After the recent revisions, strictly downwards of the forecasts, of other automotive giants such as Volkswagen, Mercedes and BMW, too Stellantis announced a lowering of its estimates for 2024. A change which, numbers in hand, is the result of a series of problems related to performance of the group, particularly in the North American market, as well as the deterioration of certain global dynamics of the automotive sector.
New estimates for the operating margin
Stellantis revised its margin expectations downwards adjusted operating result, now expected between 5.5% and 7%, compared to the previous target of a “double digit”. This reduction is attributed largely, or approximately two-thirds, to corrective measures necessary to address the difficulties experienced in North America. Furthermore, Il Sole 24 Ore points out, the group has reported lower sales compared to expectations in the second half of the year in several regions. But the new forecasts do not stop here: Stellantis also forecasts an industrial free cash flow in a range between -5 billion and -10 billion, a clear change compared to the previous prediction of a positive result. In this case the downward revision was dictated by the lower expected adjusted operating result and the impact of temporarily higher working capital in the second half of 2024.
Corrective actions in North America
In response to these challenges, Stellantis has accelerated its plan to normalize inventory levels in the US, setting a goal of do not exceed 330,000 units in storage to the network by the end of 2024, compared to the initial deadline expected for the first quarter of 2025. The corrective actions include not only a reduction in deliveries to the network of more than 200,000 vehicles in the second half of 2024, but also an increase in incentives on 2024 and previous year models, as well as a series of initiatives to increase productivity, through cost adjustments and on production capacity.
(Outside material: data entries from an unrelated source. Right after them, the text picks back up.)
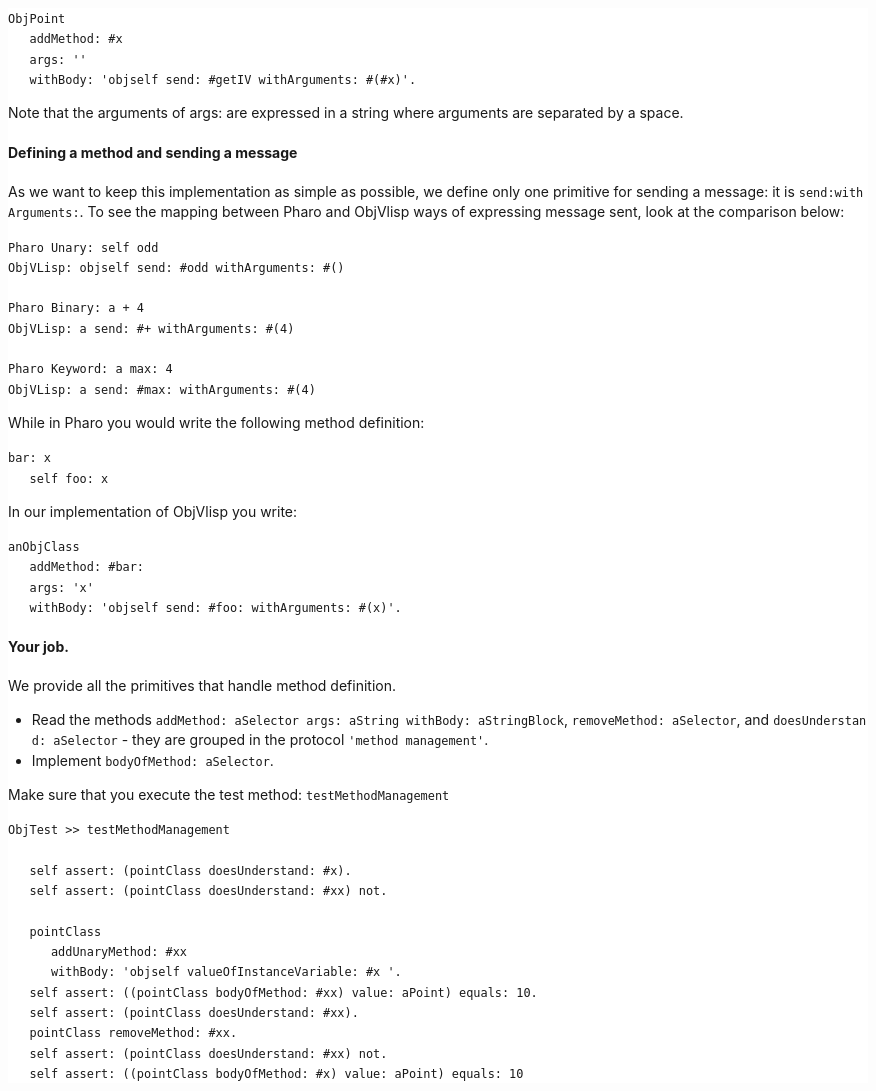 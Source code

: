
 ```
ObjPoint
   addMethod: #x
   args: ''
   withBody: 'objself send: #getIV withArguments: #(#x)'.
```
Note that the arguments of args: are expressed in a string where arguments are separated by a space.

#### Defining a method and sending a message

As we want to keep this implementation as simple as possible, we define only one primitive for sending a message: it is `send:withArguments:`. To see the mapping between Pharo and ObjVlisp ways of expressing message sent, look at the comparison below:

```
Pharo Unary: self odd
ObjVLisp: objself send: #odd withArguments: #()

Pharo Binary: a + 4
ObjVLisp: a send: #+ withArguments: #(4)

Pharo Keyword: a max: 4
ObjVLisp: a send: #max: withArguments: #(4)
```


While in Pharo you would write the following method definition:
```
bar: x 
   self foo: x
```

In our implementation of ObjVlisp you write:
```
anObjClass
   addMethod: #bar:
   args: 'x'
   withBody: 'objself send: #foo: withArguments: #(x)'.
```


#### Your job.

We provide all the primitives that handle method definition.
- Read the methods `addMethod: aSelector args: aString withBody: aStringBlock`, `removeMethod: aSelector`, and `doesUnderstand: aSelector` - they are grouped in the protocol `'method management'`.
- Implement `bodyOfMethod: aSelector`.

Make sure that you execute the test method: `testMethodManagement`

```
ObjTest >> testMethodManagement

   self assert: (pointClass doesUnderstand: #x).
   self assert: (pointClass doesUnderstand: #xx) not.

   pointClass
      addUnaryMethod: #xx
      withBody: 'objself valueOfInstanceVariable: #x '.
   self assert: ((pointClass bodyOfMethod: #xx) value: aPoint) equals: 10.
   self assert: (pointClass doesUnderstand: #xx).
   pointClass removeMethod: #xx.
   self assert: (pointClass doesUnderstand: #xx) not.
   self assert: ((pointClass bodyOfMethod: #x) value: aPoint) equals: 10
```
Stellantis revises estimates downwards
The group also highlighted how the deterioration global industry conditions lead to a lower market forecast for 2024 than at the beginning of the year, given that certain competitive dynamics have intensified, clearly influenced by an increasing supply as well as increasing Chinese competition. But despite the current difficulties, Stellantis remains very confident: the Italian-French group intends to continue to leverage its competitive differentiators and believes that the recovery actions undertaken will lead to more robust operational and financial performance in 2025 and beyond.